We currently have our code managed such that each site has its own theme and install profile. These have naturally evolved in such a way that the names of these items (and their directories) tend to be the same.

For example, one site's theme and profile are both called 'dennis'

This causes problems with feature servers, and (I'm suspecting) with Aegir.

Now... it's relatively easy to rename either of these (although, for various reasons it's noticeably easier to rename the profile). Is there any sort of best practice here, ie is it normal to call the theme dennis_theme, or the profile dennis_profile? Should I apply this convention to both, or just to one?

Was it helpful?

Solution

In my office we usually have a site key that gets used for most things.

  • Client: Acme Company & Co
  • Key: acme
  • Site Folder: /path/to/WebServer/sites/acme
  • Custom Modules: acme_tweaks, acme_forms, acme_blocks, acme_settings
  • Theme: acme_theme
  • Repo: acme.git
  • etc...

For code that we re-use from site to site, we ensure that it's generalized and client ambiguous and then add it to some common modules that are part of our default module set - such as:

  • theme_tweaks
  • template_suggestions

Our rule is that unless it can be applied to all our client sites (at least moving forward) then it shouldn't go in theme_tweaks but in acme_tweaks etc.

OTHER TIPS

A way to avoid name clashes for custom modules that are used for specific sites, is to use the site name to create the module name. For example, the short name used for "Drupal.org customizations," which is the project containing modules used specifically on drupal.org, is drupalorg, while a similar project containing custom modules for groups.drupal.org is groupsdrupalorg.

You could also avoid to use the top-level domain, if you think that you will not create modules for sites with a domain name that differ only for the top-level domain (e.g. bingo.com and bingo.it).

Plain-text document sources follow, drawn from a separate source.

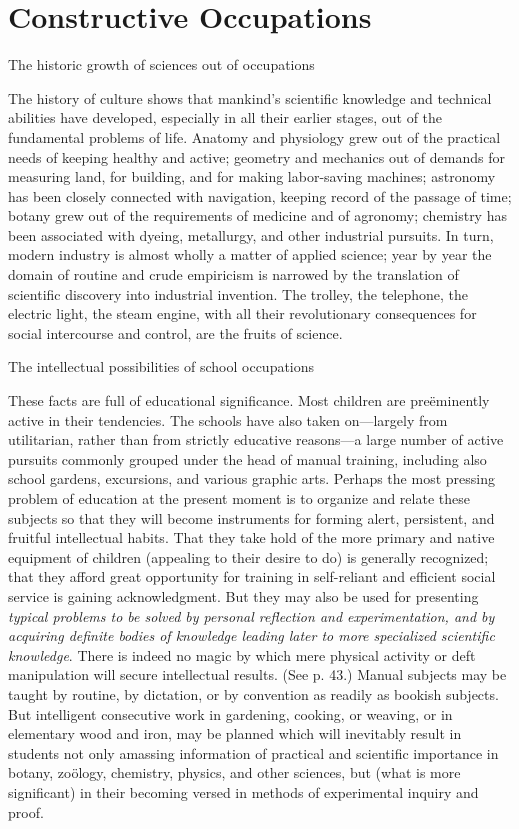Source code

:\documentclass[letterpaper]{book}
\begin{document}
\section{Constructive Occupations}

The historic growth of sciences out of occupations

The history of culture shows that mankind's scientific knowledge and
technical abilities have developed, especially in all their earlier
stages, out of the fundamental problems of life. Anatomy and physiology
grew out of the practical needs of keeping healthy and active; geometry
and mechanics out of demands for measuring land, for building, and for
making labor-saving machines; astronomy has been closely connected with
navigation, keeping record of the passage of time; botany grew
out
of the requirements of medicine and of agronomy; chemistry has been
associated with dyeing, metallurgy, and other industrial pursuits. In
turn, modern industry is almost wholly a matter of applied science; year
by year the domain of routine and crude empiricism is narrowed by the
translation of scientific discovery into industrial invention. The
trolley, the telephone, the electric light, the steam engine, with all
their revolutionary consequences for social intercourse and control, are
the fruits of science.

The intellectual possibilities of school occupations

These facts are full of educational significance. Most children are
preëminently active in their tendencies. The schools have also taken
on---largely from utilitarian, rather than from strictly educative
reasons---a large number of active pursuits commonly grouped under the
head of manual training, including also school gardens, excursions, and
various graphic arts. Perhaps the most pressing problem of education at
the present moment is to organize and relate these subjects so that they
will become instruments for forming alert, persistent, and fruitful
intellectual habits. That they take hold of the more primary and native
equipment of children (appealing to their desire to do) is generally
recognized; that they afford great opportunity for training in
self-reliant and efficient social service is gaining acknowledgment. But
they may also be used for presenting \emph{typical problems to be solved
by personal reflection and experimentation, and by acquiring definite
bodies of knowledge leading later to more specialized scientific
knowledge}. There is indeed no magic by which mere physical activity or
deft manipulation will secure intellectual results. (See p. 43.) Manual
subjects may be taught by routine, by dictation, or by convention as
readily
as bookish subjects. But intelligent consecutive work in gardening,
cooking, or weaving, or in elementary wood and iron, may be planned
which will inevitably result in students not only amassing information
of practical and scientific importance in botany, zoölogy, chemistry,
physics, and other sciences, but (what is more significant) in their
becoming versed in methods of experimental inquiry and proof.
\end{document}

Of course using a project 'machine_name' as a namespace will help. What I figure out first is which of the modules, install profiles, themes (and makefiles) I will release to the public (github, drupal.org, etc). The ones I will release get generic names, while the other ones get PROJECTNAME_short_description as a name.

For a hacker community project I am developing, the generic zen sub-theme I developed is called 'Conway', while the actual theme (using Conway as a base theme) is called 'hacker_theme'. Same goes for hacker_event_feature, hacker_install_profile, hacker_distro (a kit-compliant distribution specific feature, equivalent to the projectname_tweaks module I see everywhere).